WHAT THE TASK REQUIRES: For the entries below, print exactly the lines between the line holding "Mybatis, Thymeleaf |" and the line holding "Discord, KakaoTalk |", inclusive, and nothing else.

** ENTRIES SUPPLIED follows **

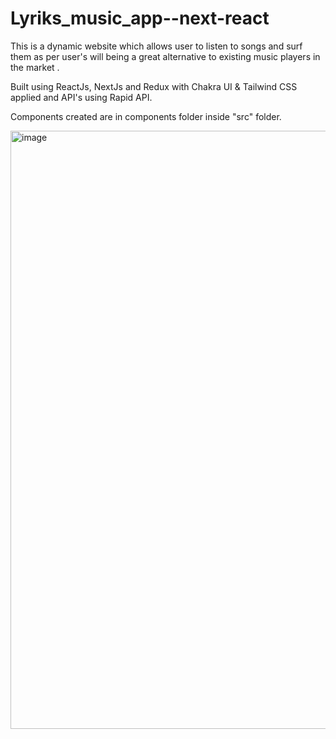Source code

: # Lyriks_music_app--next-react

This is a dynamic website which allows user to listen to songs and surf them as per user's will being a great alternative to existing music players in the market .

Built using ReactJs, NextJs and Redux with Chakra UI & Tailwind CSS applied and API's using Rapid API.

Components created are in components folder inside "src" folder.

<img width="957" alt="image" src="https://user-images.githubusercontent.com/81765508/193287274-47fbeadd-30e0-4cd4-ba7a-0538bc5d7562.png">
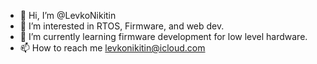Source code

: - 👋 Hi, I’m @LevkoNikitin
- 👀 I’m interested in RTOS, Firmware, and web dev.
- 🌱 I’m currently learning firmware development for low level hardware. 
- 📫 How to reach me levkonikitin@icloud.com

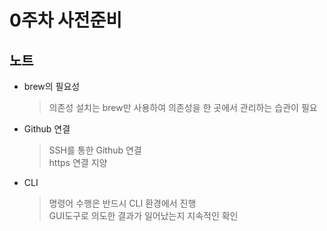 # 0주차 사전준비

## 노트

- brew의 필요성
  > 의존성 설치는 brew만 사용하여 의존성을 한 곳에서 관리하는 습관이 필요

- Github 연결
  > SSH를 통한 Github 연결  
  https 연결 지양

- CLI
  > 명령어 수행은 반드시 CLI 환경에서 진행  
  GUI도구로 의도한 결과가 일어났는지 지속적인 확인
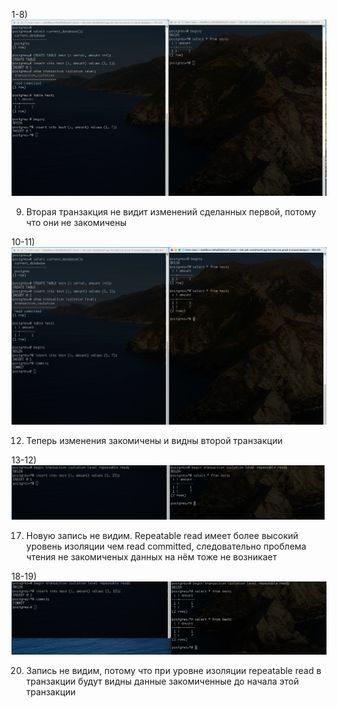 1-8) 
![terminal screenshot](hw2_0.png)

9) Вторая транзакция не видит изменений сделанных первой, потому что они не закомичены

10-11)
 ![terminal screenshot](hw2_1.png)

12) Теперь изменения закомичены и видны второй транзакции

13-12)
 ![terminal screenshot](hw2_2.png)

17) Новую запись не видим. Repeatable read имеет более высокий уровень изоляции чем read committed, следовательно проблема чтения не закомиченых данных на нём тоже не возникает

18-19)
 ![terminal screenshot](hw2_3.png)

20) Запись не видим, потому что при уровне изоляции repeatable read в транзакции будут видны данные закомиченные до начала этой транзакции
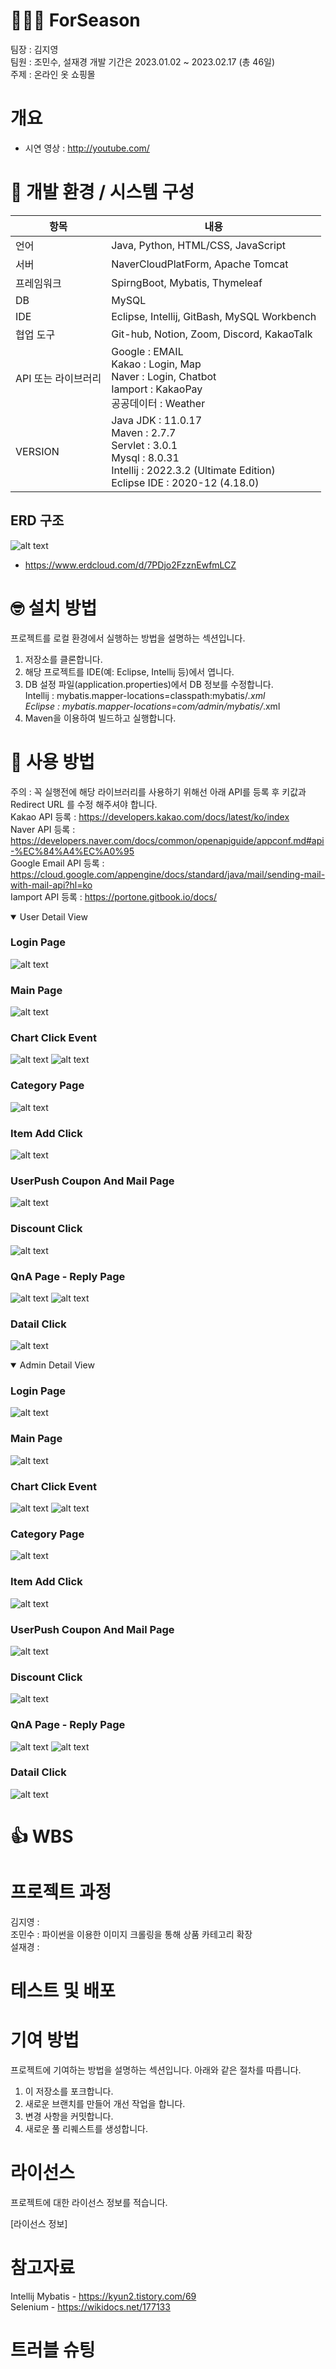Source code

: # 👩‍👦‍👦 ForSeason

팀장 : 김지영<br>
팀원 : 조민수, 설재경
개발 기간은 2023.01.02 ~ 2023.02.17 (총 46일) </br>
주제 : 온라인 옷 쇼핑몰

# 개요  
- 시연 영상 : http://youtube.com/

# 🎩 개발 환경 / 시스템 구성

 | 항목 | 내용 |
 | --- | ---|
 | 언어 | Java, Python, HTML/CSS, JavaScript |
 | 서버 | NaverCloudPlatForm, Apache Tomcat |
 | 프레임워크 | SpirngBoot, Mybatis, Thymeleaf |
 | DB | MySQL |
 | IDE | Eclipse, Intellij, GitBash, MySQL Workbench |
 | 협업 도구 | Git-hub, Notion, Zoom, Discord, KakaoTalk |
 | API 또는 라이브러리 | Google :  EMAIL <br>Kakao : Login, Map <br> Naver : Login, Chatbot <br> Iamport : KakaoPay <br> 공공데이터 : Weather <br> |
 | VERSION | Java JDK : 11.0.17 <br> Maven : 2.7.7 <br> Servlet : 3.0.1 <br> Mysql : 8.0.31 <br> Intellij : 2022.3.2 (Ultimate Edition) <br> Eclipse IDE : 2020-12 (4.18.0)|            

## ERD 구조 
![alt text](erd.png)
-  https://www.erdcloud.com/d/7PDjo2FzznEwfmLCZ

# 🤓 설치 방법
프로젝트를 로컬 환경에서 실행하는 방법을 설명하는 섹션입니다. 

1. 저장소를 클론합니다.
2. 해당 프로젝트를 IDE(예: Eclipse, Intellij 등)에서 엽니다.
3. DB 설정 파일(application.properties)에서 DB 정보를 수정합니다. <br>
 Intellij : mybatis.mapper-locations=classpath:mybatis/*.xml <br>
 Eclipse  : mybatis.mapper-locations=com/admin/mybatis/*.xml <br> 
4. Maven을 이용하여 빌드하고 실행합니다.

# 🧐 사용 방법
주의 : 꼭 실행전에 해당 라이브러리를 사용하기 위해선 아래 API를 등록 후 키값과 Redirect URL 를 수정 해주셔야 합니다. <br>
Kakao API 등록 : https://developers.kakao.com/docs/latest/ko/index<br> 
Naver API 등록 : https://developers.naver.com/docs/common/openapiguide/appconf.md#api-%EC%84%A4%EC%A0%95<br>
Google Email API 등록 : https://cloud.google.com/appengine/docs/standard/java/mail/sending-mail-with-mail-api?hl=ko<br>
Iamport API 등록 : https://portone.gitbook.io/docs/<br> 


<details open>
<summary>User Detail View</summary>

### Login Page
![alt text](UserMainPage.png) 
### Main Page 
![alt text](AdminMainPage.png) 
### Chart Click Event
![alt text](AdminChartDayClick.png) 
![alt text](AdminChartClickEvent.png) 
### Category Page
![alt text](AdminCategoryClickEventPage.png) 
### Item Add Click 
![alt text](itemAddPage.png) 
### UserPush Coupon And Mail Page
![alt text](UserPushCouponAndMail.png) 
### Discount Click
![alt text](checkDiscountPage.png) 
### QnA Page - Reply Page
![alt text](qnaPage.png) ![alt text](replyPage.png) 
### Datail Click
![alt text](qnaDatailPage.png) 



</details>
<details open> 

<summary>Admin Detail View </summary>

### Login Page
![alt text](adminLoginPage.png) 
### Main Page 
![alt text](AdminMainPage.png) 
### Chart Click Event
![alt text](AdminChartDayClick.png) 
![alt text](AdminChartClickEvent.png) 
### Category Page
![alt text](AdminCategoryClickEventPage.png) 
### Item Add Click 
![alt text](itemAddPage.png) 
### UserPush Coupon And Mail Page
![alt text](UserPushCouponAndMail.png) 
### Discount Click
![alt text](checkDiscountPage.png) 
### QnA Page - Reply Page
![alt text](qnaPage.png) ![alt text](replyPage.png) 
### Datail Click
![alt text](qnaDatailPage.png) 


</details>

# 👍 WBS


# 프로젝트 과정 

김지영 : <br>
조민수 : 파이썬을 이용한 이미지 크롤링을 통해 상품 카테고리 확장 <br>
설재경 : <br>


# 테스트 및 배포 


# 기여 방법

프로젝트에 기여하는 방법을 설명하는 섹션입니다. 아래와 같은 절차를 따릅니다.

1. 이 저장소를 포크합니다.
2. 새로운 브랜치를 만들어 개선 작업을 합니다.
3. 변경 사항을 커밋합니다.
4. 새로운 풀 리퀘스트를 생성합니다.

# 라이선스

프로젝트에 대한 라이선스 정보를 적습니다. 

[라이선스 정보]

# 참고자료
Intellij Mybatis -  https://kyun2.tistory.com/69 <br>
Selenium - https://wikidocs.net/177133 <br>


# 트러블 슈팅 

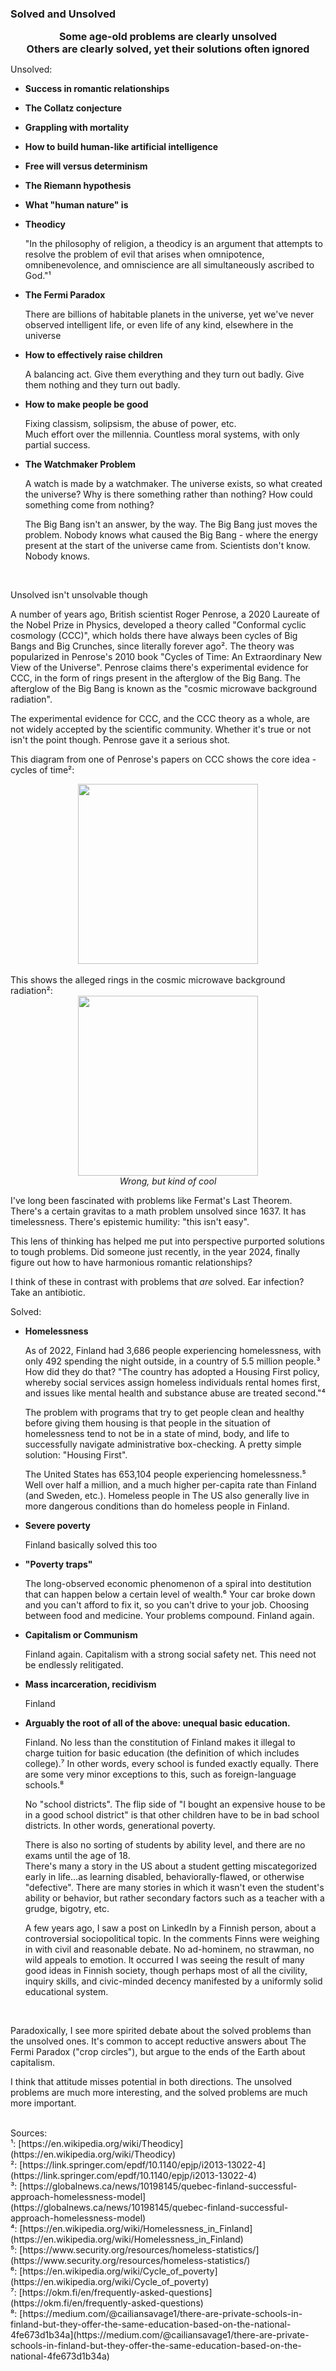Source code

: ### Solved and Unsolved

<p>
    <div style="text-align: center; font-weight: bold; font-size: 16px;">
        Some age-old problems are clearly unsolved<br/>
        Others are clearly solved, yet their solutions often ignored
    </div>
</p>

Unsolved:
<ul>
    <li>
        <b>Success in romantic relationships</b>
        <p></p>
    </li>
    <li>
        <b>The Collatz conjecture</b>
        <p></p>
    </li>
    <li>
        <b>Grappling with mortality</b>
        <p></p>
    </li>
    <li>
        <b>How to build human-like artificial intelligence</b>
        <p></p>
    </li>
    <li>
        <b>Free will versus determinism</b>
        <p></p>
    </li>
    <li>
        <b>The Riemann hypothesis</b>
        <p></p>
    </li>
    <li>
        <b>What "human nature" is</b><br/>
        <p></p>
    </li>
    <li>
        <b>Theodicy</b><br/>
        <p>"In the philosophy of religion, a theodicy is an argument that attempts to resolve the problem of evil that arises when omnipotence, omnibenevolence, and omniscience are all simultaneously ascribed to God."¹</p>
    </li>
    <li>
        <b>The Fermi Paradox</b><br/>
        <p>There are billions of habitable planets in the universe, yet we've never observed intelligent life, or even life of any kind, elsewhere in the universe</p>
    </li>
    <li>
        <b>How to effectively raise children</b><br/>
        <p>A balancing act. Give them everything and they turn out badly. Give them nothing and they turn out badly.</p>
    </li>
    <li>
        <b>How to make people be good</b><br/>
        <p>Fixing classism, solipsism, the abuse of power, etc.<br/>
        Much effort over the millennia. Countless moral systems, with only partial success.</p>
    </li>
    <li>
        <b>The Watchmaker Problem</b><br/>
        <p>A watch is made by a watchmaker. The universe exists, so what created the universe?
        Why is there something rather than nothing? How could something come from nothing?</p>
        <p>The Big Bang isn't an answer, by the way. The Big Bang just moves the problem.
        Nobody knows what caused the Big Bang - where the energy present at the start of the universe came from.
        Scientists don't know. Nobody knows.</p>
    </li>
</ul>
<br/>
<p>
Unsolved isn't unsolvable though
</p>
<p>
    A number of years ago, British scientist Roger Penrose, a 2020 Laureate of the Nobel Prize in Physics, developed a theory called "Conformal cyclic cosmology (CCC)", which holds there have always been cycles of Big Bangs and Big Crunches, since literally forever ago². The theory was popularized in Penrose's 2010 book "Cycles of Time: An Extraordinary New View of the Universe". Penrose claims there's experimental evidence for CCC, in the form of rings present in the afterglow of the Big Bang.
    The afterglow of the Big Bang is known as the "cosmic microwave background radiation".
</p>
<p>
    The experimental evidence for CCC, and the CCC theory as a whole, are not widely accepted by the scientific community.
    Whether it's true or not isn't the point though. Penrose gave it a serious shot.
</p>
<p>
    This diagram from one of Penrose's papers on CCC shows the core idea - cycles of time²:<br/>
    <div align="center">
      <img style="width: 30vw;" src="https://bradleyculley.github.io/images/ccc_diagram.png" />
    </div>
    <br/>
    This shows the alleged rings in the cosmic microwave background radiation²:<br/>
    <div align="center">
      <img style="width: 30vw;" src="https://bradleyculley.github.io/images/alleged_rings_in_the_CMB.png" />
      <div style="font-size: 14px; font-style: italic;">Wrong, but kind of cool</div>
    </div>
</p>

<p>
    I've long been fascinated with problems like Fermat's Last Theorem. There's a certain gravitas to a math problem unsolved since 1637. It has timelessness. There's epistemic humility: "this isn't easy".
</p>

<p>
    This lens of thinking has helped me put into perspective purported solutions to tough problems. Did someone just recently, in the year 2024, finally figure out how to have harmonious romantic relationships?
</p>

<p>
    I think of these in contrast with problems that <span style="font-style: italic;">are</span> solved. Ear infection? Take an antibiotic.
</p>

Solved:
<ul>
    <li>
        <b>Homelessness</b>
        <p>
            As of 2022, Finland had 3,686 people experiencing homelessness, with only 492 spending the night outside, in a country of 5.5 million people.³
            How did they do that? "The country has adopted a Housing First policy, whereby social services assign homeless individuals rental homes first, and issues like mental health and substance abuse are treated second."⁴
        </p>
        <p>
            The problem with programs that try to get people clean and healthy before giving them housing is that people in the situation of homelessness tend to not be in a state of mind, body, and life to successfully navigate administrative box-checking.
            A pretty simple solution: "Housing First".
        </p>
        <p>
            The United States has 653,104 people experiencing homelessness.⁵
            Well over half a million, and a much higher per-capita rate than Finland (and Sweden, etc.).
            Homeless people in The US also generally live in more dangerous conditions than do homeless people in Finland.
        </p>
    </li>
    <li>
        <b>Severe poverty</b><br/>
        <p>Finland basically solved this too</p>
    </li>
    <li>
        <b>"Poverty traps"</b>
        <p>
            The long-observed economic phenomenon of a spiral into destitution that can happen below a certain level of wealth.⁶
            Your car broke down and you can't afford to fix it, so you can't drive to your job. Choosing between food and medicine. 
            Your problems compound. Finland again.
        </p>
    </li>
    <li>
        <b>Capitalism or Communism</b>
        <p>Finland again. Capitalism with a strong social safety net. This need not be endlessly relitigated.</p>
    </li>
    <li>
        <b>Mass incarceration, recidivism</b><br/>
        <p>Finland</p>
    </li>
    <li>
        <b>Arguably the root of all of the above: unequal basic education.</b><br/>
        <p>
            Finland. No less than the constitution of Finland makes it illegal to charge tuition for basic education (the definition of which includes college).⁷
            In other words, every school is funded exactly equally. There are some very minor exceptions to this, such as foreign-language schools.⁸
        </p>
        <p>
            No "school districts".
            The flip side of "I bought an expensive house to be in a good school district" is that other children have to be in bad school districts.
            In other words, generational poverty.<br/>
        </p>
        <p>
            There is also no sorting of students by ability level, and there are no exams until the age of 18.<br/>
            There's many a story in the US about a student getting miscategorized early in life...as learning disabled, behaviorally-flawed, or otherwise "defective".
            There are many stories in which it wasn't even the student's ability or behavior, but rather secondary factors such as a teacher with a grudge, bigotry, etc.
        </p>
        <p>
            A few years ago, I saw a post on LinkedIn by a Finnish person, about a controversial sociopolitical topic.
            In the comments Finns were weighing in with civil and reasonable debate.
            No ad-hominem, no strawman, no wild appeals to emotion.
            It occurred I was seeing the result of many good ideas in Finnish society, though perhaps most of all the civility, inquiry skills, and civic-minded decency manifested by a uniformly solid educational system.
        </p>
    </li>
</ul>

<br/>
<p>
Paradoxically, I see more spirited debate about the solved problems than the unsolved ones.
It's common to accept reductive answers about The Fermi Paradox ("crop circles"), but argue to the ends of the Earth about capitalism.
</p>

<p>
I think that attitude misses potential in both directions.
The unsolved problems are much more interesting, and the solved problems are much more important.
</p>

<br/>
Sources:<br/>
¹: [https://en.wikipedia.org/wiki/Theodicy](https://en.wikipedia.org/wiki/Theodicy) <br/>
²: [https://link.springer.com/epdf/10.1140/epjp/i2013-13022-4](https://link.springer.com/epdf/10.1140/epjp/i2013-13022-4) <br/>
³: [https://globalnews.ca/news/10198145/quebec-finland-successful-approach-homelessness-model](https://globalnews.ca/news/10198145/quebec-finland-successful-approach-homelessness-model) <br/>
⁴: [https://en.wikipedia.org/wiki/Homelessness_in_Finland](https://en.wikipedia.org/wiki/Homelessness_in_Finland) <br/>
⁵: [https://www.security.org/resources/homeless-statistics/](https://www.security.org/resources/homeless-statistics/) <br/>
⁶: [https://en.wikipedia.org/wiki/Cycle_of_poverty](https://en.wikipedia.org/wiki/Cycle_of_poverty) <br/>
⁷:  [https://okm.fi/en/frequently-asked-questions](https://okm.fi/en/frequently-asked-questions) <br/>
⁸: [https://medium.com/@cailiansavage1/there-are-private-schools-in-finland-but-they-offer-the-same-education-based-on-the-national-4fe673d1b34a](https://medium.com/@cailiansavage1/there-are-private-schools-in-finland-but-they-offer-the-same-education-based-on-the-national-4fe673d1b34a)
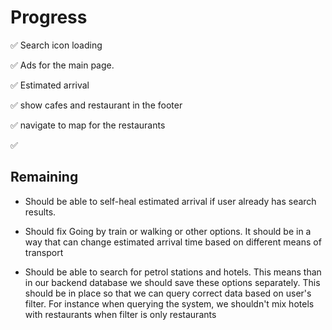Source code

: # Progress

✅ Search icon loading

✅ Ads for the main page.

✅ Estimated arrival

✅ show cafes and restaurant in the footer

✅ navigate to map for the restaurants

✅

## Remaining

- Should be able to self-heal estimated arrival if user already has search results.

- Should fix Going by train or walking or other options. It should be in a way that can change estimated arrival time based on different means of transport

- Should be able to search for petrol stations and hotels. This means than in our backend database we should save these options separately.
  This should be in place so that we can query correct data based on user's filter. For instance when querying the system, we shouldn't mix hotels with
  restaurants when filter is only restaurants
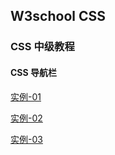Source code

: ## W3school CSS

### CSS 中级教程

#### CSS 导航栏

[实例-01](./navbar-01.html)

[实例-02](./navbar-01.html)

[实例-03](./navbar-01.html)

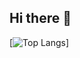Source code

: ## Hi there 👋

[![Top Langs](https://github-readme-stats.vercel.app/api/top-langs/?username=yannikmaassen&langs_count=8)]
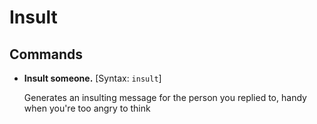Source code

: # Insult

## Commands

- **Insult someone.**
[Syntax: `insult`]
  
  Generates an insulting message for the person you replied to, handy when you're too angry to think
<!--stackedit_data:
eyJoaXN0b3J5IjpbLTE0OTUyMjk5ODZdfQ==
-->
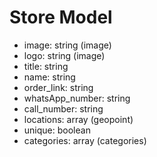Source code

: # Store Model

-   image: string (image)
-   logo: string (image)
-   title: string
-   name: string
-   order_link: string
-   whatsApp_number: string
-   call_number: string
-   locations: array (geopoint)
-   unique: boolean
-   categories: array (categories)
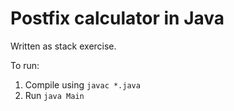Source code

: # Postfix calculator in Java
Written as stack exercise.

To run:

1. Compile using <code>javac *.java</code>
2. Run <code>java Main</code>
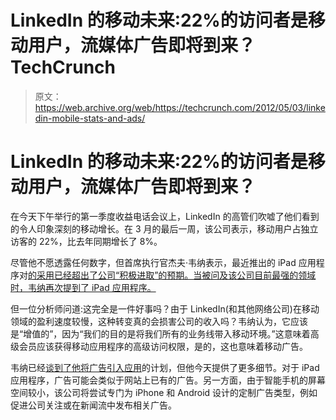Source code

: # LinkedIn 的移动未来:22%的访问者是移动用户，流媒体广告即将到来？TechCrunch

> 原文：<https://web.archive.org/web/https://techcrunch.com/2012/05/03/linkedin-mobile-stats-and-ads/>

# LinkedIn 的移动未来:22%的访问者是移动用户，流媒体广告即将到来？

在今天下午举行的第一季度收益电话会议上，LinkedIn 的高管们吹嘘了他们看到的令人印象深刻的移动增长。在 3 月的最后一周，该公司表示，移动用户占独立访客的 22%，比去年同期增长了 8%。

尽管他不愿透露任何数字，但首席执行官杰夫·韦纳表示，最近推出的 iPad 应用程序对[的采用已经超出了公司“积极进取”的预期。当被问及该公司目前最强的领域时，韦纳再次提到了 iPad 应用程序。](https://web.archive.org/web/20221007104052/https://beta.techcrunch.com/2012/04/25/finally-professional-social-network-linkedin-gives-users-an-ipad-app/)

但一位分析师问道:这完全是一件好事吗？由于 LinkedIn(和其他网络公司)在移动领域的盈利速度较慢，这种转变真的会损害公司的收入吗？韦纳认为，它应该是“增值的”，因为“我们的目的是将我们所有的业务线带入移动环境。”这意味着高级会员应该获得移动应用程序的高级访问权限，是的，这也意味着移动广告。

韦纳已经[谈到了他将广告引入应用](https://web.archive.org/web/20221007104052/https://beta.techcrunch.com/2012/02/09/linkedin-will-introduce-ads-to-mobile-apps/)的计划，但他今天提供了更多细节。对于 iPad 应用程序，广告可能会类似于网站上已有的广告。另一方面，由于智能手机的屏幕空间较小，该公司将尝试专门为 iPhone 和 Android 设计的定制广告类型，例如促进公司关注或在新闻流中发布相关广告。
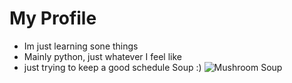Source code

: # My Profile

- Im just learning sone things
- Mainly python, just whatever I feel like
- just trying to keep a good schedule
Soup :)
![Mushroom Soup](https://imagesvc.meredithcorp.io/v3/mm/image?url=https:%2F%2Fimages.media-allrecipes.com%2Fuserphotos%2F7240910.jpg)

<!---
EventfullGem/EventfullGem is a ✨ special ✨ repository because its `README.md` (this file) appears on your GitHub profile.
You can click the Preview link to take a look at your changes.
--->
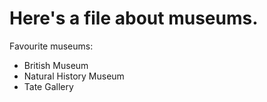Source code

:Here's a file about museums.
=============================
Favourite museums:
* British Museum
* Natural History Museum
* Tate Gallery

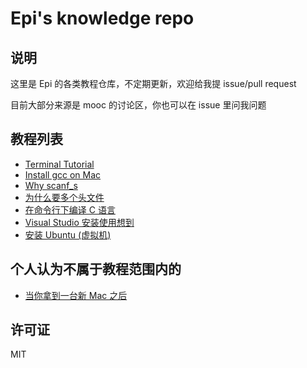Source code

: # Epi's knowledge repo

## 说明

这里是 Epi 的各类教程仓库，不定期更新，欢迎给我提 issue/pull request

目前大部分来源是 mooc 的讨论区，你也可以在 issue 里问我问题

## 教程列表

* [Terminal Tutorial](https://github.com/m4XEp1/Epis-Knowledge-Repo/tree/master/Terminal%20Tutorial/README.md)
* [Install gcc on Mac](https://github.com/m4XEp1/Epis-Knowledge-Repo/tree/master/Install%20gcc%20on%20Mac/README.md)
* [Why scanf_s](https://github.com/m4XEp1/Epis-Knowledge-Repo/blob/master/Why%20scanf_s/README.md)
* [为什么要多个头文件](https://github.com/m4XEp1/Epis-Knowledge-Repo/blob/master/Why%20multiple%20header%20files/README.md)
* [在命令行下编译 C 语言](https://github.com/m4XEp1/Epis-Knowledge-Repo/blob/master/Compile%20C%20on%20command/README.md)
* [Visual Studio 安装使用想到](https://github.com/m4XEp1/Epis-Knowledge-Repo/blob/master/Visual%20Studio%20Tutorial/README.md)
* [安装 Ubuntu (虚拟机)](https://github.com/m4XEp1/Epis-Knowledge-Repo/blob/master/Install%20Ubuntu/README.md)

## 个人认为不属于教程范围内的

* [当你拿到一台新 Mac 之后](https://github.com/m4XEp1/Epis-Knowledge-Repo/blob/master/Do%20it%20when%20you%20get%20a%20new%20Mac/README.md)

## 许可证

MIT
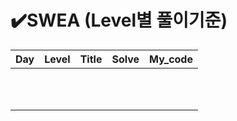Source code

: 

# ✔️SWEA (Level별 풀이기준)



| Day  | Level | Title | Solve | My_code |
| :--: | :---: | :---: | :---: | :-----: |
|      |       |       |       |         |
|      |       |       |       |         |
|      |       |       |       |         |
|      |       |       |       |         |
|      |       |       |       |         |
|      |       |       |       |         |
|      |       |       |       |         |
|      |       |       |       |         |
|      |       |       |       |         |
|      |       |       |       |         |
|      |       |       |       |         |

** End of ENTRIES SUPPLIED **

WRITTEN ANSWER:
 | 프레임워크 | SpirngBoot, Mybatis, Thymeleaf |
 | DB | MySQL |
 | IDE | Eclipse, Intellij, GitBash, MySQL Workbench |
 | 협업 도구 | Git-hub, Notion, Zoom, Discord, KakaoTalk |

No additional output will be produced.